→ **Source material**:
[Start of section]
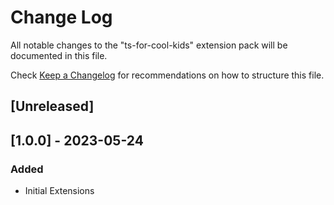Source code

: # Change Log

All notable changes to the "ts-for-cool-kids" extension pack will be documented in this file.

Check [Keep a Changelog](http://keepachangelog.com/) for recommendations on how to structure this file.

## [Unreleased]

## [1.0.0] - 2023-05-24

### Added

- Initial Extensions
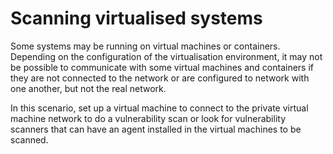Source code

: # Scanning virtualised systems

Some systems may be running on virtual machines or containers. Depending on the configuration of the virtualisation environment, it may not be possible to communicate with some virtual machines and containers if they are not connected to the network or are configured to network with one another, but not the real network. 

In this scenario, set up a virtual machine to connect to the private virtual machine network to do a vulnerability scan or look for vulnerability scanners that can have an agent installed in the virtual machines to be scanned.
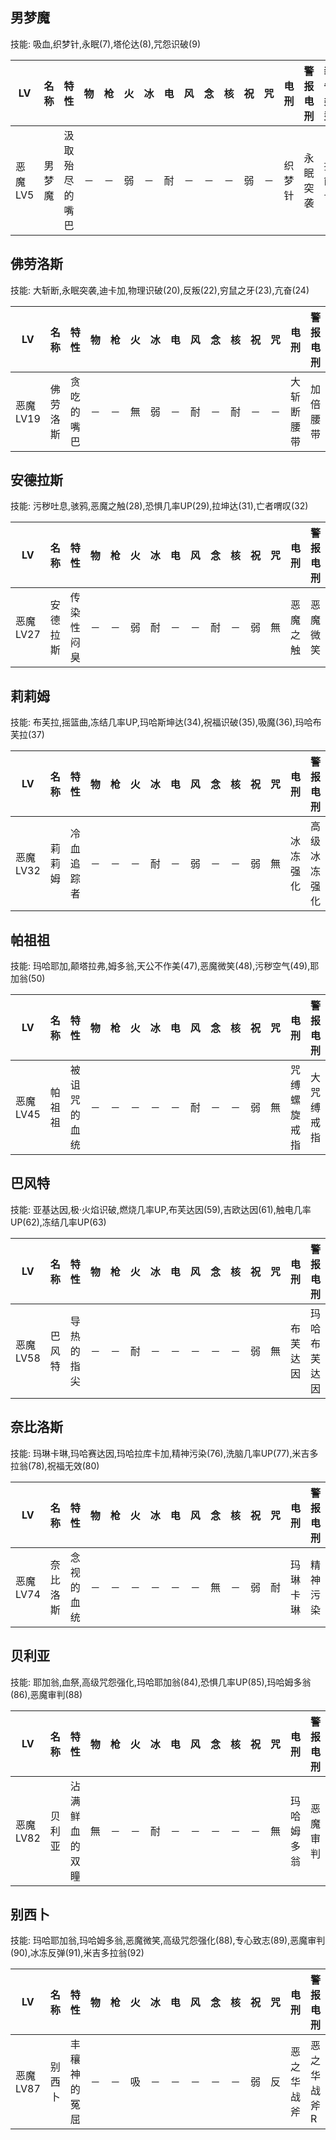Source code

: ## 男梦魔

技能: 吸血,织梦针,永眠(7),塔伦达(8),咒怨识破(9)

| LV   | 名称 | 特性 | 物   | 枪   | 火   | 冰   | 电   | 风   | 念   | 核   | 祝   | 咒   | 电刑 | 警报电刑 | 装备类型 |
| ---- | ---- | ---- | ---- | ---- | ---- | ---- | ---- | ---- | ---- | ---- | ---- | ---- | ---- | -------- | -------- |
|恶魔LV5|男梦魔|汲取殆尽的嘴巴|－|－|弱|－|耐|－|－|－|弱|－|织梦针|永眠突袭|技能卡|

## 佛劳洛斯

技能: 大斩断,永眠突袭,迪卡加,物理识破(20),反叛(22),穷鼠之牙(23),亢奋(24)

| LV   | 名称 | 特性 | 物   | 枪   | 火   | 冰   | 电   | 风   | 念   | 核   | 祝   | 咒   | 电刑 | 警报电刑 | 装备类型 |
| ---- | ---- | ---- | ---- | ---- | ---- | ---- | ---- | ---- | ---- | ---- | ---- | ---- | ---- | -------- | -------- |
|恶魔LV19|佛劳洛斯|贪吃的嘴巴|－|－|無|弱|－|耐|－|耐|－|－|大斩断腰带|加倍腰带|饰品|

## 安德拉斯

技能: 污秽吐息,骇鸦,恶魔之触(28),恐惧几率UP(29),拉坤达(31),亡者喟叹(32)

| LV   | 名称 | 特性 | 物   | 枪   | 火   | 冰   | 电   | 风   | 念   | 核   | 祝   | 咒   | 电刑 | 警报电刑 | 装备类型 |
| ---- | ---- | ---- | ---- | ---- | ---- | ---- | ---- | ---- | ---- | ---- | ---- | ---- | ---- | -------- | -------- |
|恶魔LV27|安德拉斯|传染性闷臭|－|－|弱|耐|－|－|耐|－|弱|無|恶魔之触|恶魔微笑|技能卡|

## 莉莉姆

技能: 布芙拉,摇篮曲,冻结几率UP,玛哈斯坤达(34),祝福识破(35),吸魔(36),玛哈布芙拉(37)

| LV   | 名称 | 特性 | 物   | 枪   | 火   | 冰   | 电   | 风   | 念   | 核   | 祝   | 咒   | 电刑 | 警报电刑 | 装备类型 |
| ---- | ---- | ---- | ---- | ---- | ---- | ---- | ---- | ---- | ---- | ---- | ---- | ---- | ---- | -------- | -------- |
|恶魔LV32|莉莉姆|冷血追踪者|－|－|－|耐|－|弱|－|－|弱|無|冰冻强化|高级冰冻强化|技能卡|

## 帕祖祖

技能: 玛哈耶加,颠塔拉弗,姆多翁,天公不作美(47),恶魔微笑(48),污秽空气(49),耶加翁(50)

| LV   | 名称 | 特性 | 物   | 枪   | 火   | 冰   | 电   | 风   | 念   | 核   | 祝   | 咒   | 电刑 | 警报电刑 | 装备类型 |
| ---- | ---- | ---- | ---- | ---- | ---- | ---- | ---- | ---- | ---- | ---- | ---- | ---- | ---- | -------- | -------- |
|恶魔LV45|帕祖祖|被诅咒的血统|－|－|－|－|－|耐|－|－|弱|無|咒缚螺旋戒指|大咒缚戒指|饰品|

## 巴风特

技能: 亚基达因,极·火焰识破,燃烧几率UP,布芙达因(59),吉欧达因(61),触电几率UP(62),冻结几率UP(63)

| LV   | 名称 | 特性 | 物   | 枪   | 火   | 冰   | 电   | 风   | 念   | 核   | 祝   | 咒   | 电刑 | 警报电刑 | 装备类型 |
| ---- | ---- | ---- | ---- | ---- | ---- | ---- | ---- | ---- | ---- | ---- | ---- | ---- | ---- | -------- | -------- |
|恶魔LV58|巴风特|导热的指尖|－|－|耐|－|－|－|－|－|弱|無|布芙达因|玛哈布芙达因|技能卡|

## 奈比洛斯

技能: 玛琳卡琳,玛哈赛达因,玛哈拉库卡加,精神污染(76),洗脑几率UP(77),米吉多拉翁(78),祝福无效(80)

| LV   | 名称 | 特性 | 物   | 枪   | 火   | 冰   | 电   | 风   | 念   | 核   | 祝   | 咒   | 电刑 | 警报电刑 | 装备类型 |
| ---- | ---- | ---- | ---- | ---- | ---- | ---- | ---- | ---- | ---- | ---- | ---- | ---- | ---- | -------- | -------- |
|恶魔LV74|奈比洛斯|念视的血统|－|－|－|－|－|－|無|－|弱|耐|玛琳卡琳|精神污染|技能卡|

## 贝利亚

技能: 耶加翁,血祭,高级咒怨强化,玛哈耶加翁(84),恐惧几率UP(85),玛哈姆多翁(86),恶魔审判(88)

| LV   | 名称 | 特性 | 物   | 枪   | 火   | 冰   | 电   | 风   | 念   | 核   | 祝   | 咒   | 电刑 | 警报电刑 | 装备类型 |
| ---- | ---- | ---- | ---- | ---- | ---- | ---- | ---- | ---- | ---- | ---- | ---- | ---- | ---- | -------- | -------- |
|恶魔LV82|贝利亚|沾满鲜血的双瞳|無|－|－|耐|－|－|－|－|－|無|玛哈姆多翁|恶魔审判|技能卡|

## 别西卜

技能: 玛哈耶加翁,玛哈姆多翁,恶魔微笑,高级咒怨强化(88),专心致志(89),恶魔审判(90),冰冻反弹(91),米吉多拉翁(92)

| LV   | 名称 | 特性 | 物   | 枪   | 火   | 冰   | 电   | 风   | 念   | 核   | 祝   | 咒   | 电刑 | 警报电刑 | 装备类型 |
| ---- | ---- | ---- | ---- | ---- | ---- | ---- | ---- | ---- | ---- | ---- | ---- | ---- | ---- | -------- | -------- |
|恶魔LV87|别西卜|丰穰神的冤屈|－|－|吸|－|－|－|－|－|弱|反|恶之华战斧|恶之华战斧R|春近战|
[End of section]
→ **Work required**:
The preceding entries should be duplicated word for word; no picture belongs in the copy.

→ **Exercise response**:
Source code

: # Change Log

All notable changes to the "ts-for-cool-kids" extension pack will be documented in this file.

Check [Keep a Changelog](http://keepachangelog.com/) for recommendations on how to structure this file.

## [Unreleased]

## [1.0.0] - 2023-05-24

### Added

- Initial Extensions
Source code

: # Scanning virtualised systems

Some systems may be running on virtual machines or containers. Depending on the configuration of the virtualisation environment, it may not be possible to communicate with some virtual machines and containers if they are not connected to the network or are configured to network with one another, but not the real network. 

In this scenario, set up a virtual machine to connect to the private virtual machine network to do a vulnerability scan or look for vulnerability scanners that can have an agent installed in the virtual machines to be scanned.
Source code

: ## 男梦魔

技能: 吸血,织梦针,永眠(7),塔伦达(8),咒怨识破(9)

| LV   | 名称 | 特性 | 物   | 枪   | 火   | 冰   | 电   | 风   | 念   | 核   | 祝   | 咒   | 电刑 | 警报电刑 | 装备类型 |
| ---- | ---- | ---- | ---- | ---- | ---- | ---- | ---- | ---- | ---- | ---- | ---- | ---- | ---- | -------- | -------- |
|恶魔LV5|男梦魔|汲取殆尽的嘴巴|－|－|弱|－|耐|－|－|－|弱|－|织梦针|永眠突袭|技能卡|

## 佛劳洛斯

技能: 大斩断,永眠突袭,迪卡加,物理识破(20),反叛(22),穷鼠之牙(23),亢奋(24)

| LV   | 名称 | 特性 | 物   | 枪   | 火   | 冰   | 电   | 风   | 念   | 核   | 祝   | 咒   | 电刑 | 警报电刑 | 装备类型 |
| ---- | ---- | ---- | ---- | ---- | ---- | ---- | ---- | ---- | ---- | ---- | ---- | ---- | ---- | -------- | -------- |
|恶魔LV19|佛劳洛斯|贪吃的嘴巴|－|－|無|弱|－|耐|－|耐|－|－|大斩断腰带|加倍腰带|饰品|

## 安德拉斯

技能: 污秽吐息,骇鸦,恶魔之触(28),恐惧几率UP(29),拉坤达(31),亡者喟叹(32)

| LV   | 名称 | 特性 | 物   | 枪   | 火   | 冰   | 电   | 风   | 念   | 核   | 祝   | 咒   | 电刑 | 警报电刑 | 装备类型 |
| ---- | ---- | ---- | ---- | ---- | ---- | ---- | ---- | ---- | ---- | ---- | ---- | ---- | ---- | -------- | -------- |
|恶魔LV27|安德拉斯|传染性闷臭|－|－|弱|耐|－|－|耐|－|弱|無|恶魔之触|恶魔微笑|技能卡|

## 莉莉姆

技能: 布芙拉,摇篮曲,冻结几率UP,玛哈斯坤达(34),祝福识破(35),吸魔(36),玛哈布芙拉(37)

| LV   | 名称 | 特性 | 物   | 枪   | 火   | 冰   | 电   | 风   | 念   | 核   | 祝   | 咒   | 电刑 | 警报电刑 | 装备类型 |
| ---- | ---- | ---- | ---- | ---- | ---- | ---- | ---- | ---- | ---- | ---- | ---- | ---- | ---- | -------- | -------- |
|恶魔LV32|莉莉姆|冷血追踪者|－|－|－|耐|－|弱|－|－|弱|無|冰冻强化|高级冰冻强化|技能卡|

## 帕祖祖

技能: 玛哈耶加,颠塔拉弗,姆多翁,天公不作美(47),恶魔微笑(48),污秽空气(49),耶加翁(50)

| LV   | 名称 | 特性 | 物   | 枪   | 火   | 冰   | 电   | 风   | 念   | 核   | 祝   | 咒   | 电刑 | 警报电刑 | 装备类型 |
| ---- | ---- | ---- | ---- | ---- | ---- | ---- | ---- | ---- | ---- | ---- | ---- | ---- | ---- | -------- | -------- |
|恶魔LV45|帕祖祖|被诅咒的血统|－|－|－|－|－|耐|－|－|弱|無|咒缚螺旋戒指|大咒缚戒指|饰品|

## 巴风特

技能: 亚基达因,极·火焰识破,燃烧几率UP,布芙达因(59),吉欧达因(61),触电几率UP(62),冻结几率UP(63)

| LV   | 名称 | 特性 | 物   | 枪   | 火   | 冰   | 电   | 风   | 念   | 核   | 祝   | 咒   | 电刑 | 警报电刑 | 装备类型 |
| ---- | ---- | ---- | ---- | ---- | ---- | ---- | ---- | ---- | ---- | ---- | ---- | ---- | ---- | -------- | -------- |
|恶魔LV58|巴风特|导热的指尖|－|－|耐|－|－|－|－|－|弱|無|布芙达因|玛哈布芙达因|技能卡|

## 奈比洛斯

技能: 玛琳卡琳,玛哈赛达因,玛哈拉库卡加,精神污染(76),洗脑几率UP(77),米吉多拉翁(78),祝福无效(80)

| LV   | 名称 | 特性 | 物   | 枪   | 火   | 冰   | 电   | 风   | 念   | 核   | 祝   | 咒   | 电刑 | 警报电刑 | 装备类型 |
| ---- | ---- | ---- | ---- | ---- | ---- | ---- | ---- | ---- | ---- | ---- | ---- | ---- | ---- | -------- | -------- |
|恶魔LV74|奈比洛斯|念视的血统|－|－|－|－|－|－|無|－|弱|耐|玛琳卡琳|精神污染|技能卡|

## 贝利亚

技能: 耶加翁,血祭,高级咒怨强化,玛哈耶加翁(84),恐惧几率UP(85),玛哈姆多翁(86),恶魔审判(88)

| LV   | 名称 | 特性 | 物   | 枪   | 火   | 冰   | 电   | 风   | 念   | 核   | 祝   | 咒   | 电刑 | 警报电刑 | 装备类型 |
| ---- | ---- | ---- | ---- | ---- | ---- | ---- | ---- | ---- | ---- | ---- | ---- | ---- | ---- | -------- | -------- |
|恶魔LV82|贝利亚|沾满鲜血的双瞳|無|－|－|耐|－|－|－|－|－|無|玛哈姆多翁|恶魔审判|技能卡|

## 别西卜

技能: 玛哈耶加翁,玛哈姆多翁,恶魔微笑,高级咒怨强化(88),专心致志(89),恶魔审判(90),冰冻反弹(91),米吉多拉翁(92)

| LV   | 名称 | 特性 | 物   | 枪   | 火   | 冰   | 电   | 风   | 念   | 核   | 祝   | 咒   | 电刑 | 警报电刑 | 装备类型 |
| ---- | ---- | ---- | ---- | ---- | ---- | ---- | ---- | ---- | ---- | ---- | ---- | ---- | ---- | -------- | -------- |
|恶魔LV87|别西卜|丰穰神的冤屈|－|－|吸|－|－|－|－|－|弱|反|恶之华战斧|恶之华战斧R|春近战|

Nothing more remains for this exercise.